EXERCISE GOAL> Could you retype the records below exactly as they appear, skipping any pictures?

(Data excerpts)
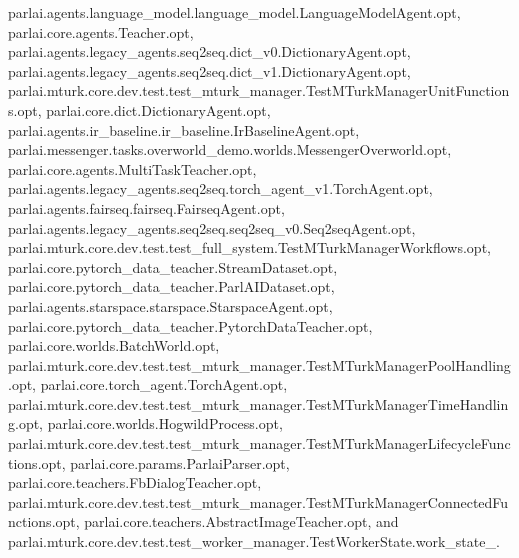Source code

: parlai.\+agents.\+language\+\_\+model.\+language\+\_\+model.\+Language\+Model\+Agent.\+opt, parlai.\+core.\+agents.\+Teacher.\+opt, parlai.\+agents.\+legacy\+\_\+agents.\+seq2seq.\+dict\+\_\+v0.\+Dictionary\+Agent.\+opt, parlai.\+agents.\+legacy\+\_\+agents.\+seq2seq.\+dict\+\_\+v1.\+Dictionary\+Agent.\+opt, parlai.\+mturk.\+core.\+dev.\+test.\+test\+\_\+mturk\+\_\+manager.\+Test\+M\+Turk\+Manager\+Unit\+Functions.\+opt, parlai.\+core.\+dict.\+Dictionary\+Agent.\+opt, parlai.\+agents.\+ir\+\_\+baseline.\+ir\+\_\+baseline.\+Ir\+Baseline\+Agent.\+opt, parlai.\+messenger.\+tasks.\+overworld\+\_\+demo.\+worlds.\+Messenger\+Overworld.\+opt, parlai.\+core.\+agents.\+Multi\+Task\+Teacher.\+opt, parlai.\+agents.\+legacy\+\_\+agents.\+seq2seq.\+torch\+\_\+agent\+\_\+v1.\+Torch\+Agent.\+opt, parlai.\+agents.\+fairseq.\+fairseq.\+Fairseq\+Agent.\+opt, parlai.\+agents.\+legacy\+\_\+agents.\+seq2seq.\+seq2seq\+\_\+v0.\+Seq2seq\+Agent.\+opt, parlai.\+mturk.\+core.\+dev.\+test.\+test\+\_\+full\+\_\+system.\+Test\+M\+Turk\+Manager\+Workflows.\+opt, parlai.\+core.\+pytorch\+\_\+data\+\_\+teacher.\+Stream\+Dataset.\+opt, parlai.\+core.\+pytorch\+\_\+data\+\_\+teacher.\+Parl\+A\+I\+Dataset.\+opt, parlai.\+agents.\+starspace.\+starspace.\+Starspace\+Agent.\+opt, parlai.\+core.\+pytorch\+\_\+data\+\_\+teacher.\+Pytorch\+Data\+Teacher.\+opt, parlai.\+core.\+worlds.\+Batch\+World.\+opt, parlai.\+mturk.\+core.\+dev.\+test.\+test\+\_\+mturk\+\_\+manager.\+Test\+M\+Turk\+Manager\+Pool\+Handling.\+opt, parlai.\+core.\+torch\+\_\+agent.\+Torch\+Agent.\+opt, parlai.\+mturk.\+core.\+dev.\+test.\+test\+\_\+mturk\+\_\+manager.\+Test\+M\+Turk\+Manager\+Time\+Handling.\+opt, parlai.\+core.\+worlds.\+Hogwild\+Process.\+opt, parlai.\+mturk.\+core.\+dev.\+test.\+test\+\_\+mturk\+\_\+manager.\+Test\+M\+Turk\+Manager\+Lifecycle\+Functions.\+opt, parlai.\+core.\+params.\+Parlai\+Parser.\+opt, parlai.\+core.\+teachers.\+Fb\+Dialog\+Teacher.\+opt, parlai.\+mturk.\+core.\+dev.\+test.\+test\+\_\+mturk\+\_\+manager.\+Test\+M\+Turk\+Manager\+Connected\+Functions.\+opt, parlai.\+core.\+teachers.\+Abstract\+Image\+Teacher.\+opt, and parlai.\+mturk.\+core.\+dev.\+test.\+test\+\_\+worker\+\_\+manager.\+Test\+Worker\+State.\+work\+\_\+state\+\_.

\mbox{\label{classparlai_1_1mturk_1_1core_1_1dev_1_1test_1_1test__worker__manager_1_1TestWorkerState_aa8a9f7fe801eb68ee6728fe3f0fc134d}} 
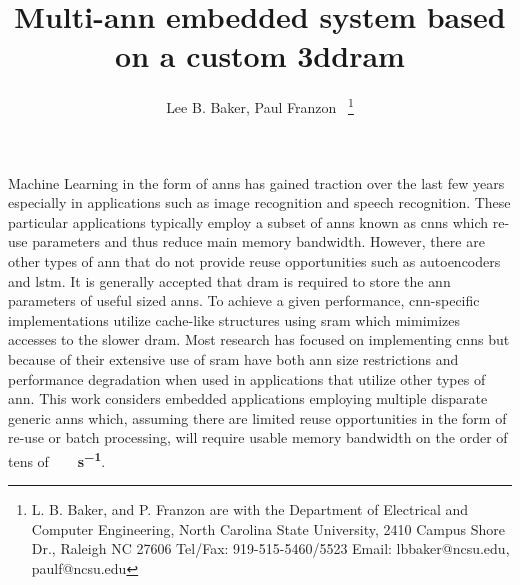 \documentclass[journal]{IEEEtran}
\begin{document}
\title{Multi-\acs{ann} embedded system based on a custom \acs{3ddram}}
%
%
\author{{Lee B. Baker, Paul Franzon~}
\thanks{L. B. Baker, and P. Franzon are with the Department of Electrical and Computer Engineering,
North Carolina State University,
2410 Campus Shore Dr., Raleigh NC 27606 
Tel/Fax:
919-515-5460/5523
Email: 
lbbaker@ncsu.edu,
paulf@ncsu.edu}}

\date{}
\vspace{-10mm}

\maketitle

\vspace{-10mm}
Machine Learning in the form of \acfp{ann} has gained traction over the last few years especially in applications such as image recognition and speech recognition.
These particular applications typically employ a subset of \acp{ann} known as \acp{cnn} which re-use parameters and thus reduce main memory bandwidth.
However, there are other types of \ac{ann} that do not provide reuse opportunities such as autoencoders \iffalse\cite{le2013building} \fi and \ac{lstm}\iffalse\cite{}\fi . \iffalse and implementations that focus on \ac{cnn}s suffer from severe performance degradation when targeting these other types of \acp{ann}. \fi
It is generally accepted that \ac{dram} is required to store the \ac{ann} parameters of useful sized \acp{ann}\iffalse \cite{azarkhish2017neurostream}\cite{dadiannao2014}\cite{dadiannao2017}\fi.
To achieve a given performance, \ac{cnn}-specific implementations utilize cache-like structures using \ac{sram} which mimimizes accesses to the slower \ac{dram}.
Most research has focused on implementing \acp{cnn} but because of their extensive use of \ac{sram} have both \ac{ann} size restrictions and performance degradation when used in applications that utilize other types of \ac{ann}.
This work considers embedded applications employing multiple disparate generic \acp{ann} which, assuming there are limited reuse opportunities in the form of re-use or batch processing, will require usable memory bandwidth on the order of tens of \textbf{\SI[per-mode=symbol]{}{\tera \bit \per \second}}. 
\end{document}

EXERCISE RESULT>
Source code

: parlai.\+agents.\+language\+\_\+model.\+language\+\_\+model.\+Language\+Model\+Agent.\+opt, parlai.\+core.\+agents.\+Teacher.\+opt, parlai.\+agents.\+legacy\+\_\+agents.\+seq2seq.\+dict\+\_\+v0.\+Dictionary\+Agent.\+opt, parlai.\+agents.\+legacy\+\_\+agents.\+seq2seq.\+dict\+\_\+v1.\+Dictionary\+Agent.\+opt, parlai.\+mturk.\+core.\+dev.\+test.\+test\+\_\+mturk\+\_\+manager.\+Test\+M\+Turk\+Manager\+Unit\+Functions.\+opt, parlai.\+core.\+dict.\+Dictionary\+Agent.\+opt, parlai.\+agents.\+ir\+\_\+baseline.\+ir\+\_\+baseline.\+Ir\+Baseline\+Agent.\+opt, parlai.\+messenger.\+tasks.\+overworld\+\_\+demo.\+worlds.\+Messenger\+Overworld.\+opt, parlai.\+core.\+agents.\+Multi\+Task\+Teacher.\+opt, parlai.\+agents.\+legacy\+\_\+agents.\+seq2seq.\+torch\+\_\+agent\+\_\+v1.\+Torch\+Agent.\+opt, parlai.\+agents.\+fairseq.\+fairseq.\+Fairseq\+Agent.\+opt, parlai.\+agents.\+legacy\+\_\+agents.\+seq2seq.\+seq2seq\+\_\+v0.\+Seq2seq\+Agent.\+opt, parlai.\+mturk.\+core.\+dev.\+test.\+test\+\_\+full\+\_\+system.\+Test\+M\+Turk\+Manager\+Workflows.\+opt, parlai.\+core.\+pytorch\+\_\+data\+\_\+teacher.\+Stream\+Dataset.\+opt, parlai.\+core.\+pytorch\+\_\+data\+\_\+teacher.\+Parl\+A\+I\+Dataset.\+opt, parlai.\+agents.\+starspace.\+starspace.\+Starspace\+Agent.\+opt, parlai.\+core.\+pytorch\+\_\+data\+\_\+teacher.\+Pytorch\+Data\+Teacher.\+opt, parlai.\+core.\+worlds.\+Batch\+World.\+opt, parlai.\+mturk.\+core.\+dev.\+test.\+test\+\_\+mturk\+\_\+manager.\+Test\+M\+Turk\+Manager\+Pool\+Handling.\+opt, parlai.\+core.\+torch\+\_\+agent.\+Torch\+Agent.\+opt, parlai.\+mturk.\+core.\+dev.\+test.\+test\+\_\+mturk\+\_\+manager.\+Test\+M\+Turk\+Manager\+Time\+Handling.\+opt, parlai.\+core.\+worlds.\+Hogwild\+Process.\+opt, parlai.\+mturk.\+core.\+dev.\+test.\+test\+\_\+mturk\+\_\+manager.\+Test\+M\+Turk\+Manager\+Lifecycle\+Functions.\+opt, parlai.\+core.\+params.\+Parlai\+Parser.\+opt, parlai.\+core.\+teachers.\+Fb\+Dialog\+Teacher.\+opt, parlai.\+mturk.\+core.\+dev.\+test.\+test\+\_\+mturk\+\_\+manager.\+Test\+M\+Turk\+Manager\+Connected\+Functions.\+opt, parlai.\+core.\+teachers.\+Abstract\+Image\+Teacher.\+opt, and parlai.\+mturk.\+core.\+dev.\+test.\+test\+\_\+worker\+\_\+manager.\+Test\+Worker\+State.\+work\+\_\+state\+\_.

\mbox{\label{classparlai_1_1mturk_1_1core_1_1dev_1_1test_1_1test__worker__manager_1_1TestWorkerState_aa8a9f7fe801eb68ee6728fe3f0fc134d}} 
 \documentclass[journal]{IEEEtran}
\begin{document}
\title{Multi-\acs{ann} embedded system based on a custom \acs{3ddram}}
%
%
\author{{Lee B. Baker, Paul Franzon~}
\thanks{L. B. Baker, and P. Franzon are with the Department of Electrical and Computer Engineering,
North Carolina State University,
2410 Campus Shore Dr., Raleigh NC 27606 
Tel/Fax:
919-515-5460/5523
Email: 
lbbaker@ncsu.edu,
paulf@ncsu.edu}}

\date{}
\vspace{-10mm}

\maketitle

\vspace{-10mm}
Machine Learning in the form of \acfp{ann} has gained traction over the last few years especially in applications such as image recognition and speech recognition.
These particular applications typically employ a subset of \acp{ann} known as \acp{cnn} which re-use parameters and thus reduce main memory bandwidth.
However, there are other types of \ac{ann} that do not provide reuse opportunities such as autoencoders \iffalse\cite{le2013building} \fi and \ac{lstm}\iffalse\cite{}\fi . \iffalse and implementations that focus on \ac{cnn}s suffer from severe performance degradation when targeting these other types of \acp{ann}. \fi
It is generally accepted that \ac{dram} is required to store the \ac{ann} parameters of useful sized \acp{ann}\iffalse \cite{azarkhish2017neurostream}\cite{dadiannao2014}\cite{dadiannao2017}\fi.
To achieve a given performance, \ac{cnn}-specific implementations utilize cache-like structures using \ac{sram} which mimimizes accesses to the slower \ac{dram}.
Most research has focused on implementing \acp{cnn} but because of their extensive use of \ac{sram} have both \ac{ann} size restrictions and performance degradation when used in applications that utilize other types of \ac{ann}.
This work considers embedded applications employing multiple disparate generic \acp{ann} which, assuming there are limited reuse opportunities in the form of re-use or batch processing, will require usable memory bandwidth on the order of tens of \textbf{\SI[per-mode=symbol]{}{\tera \bit \per \second}}. 
\end{document}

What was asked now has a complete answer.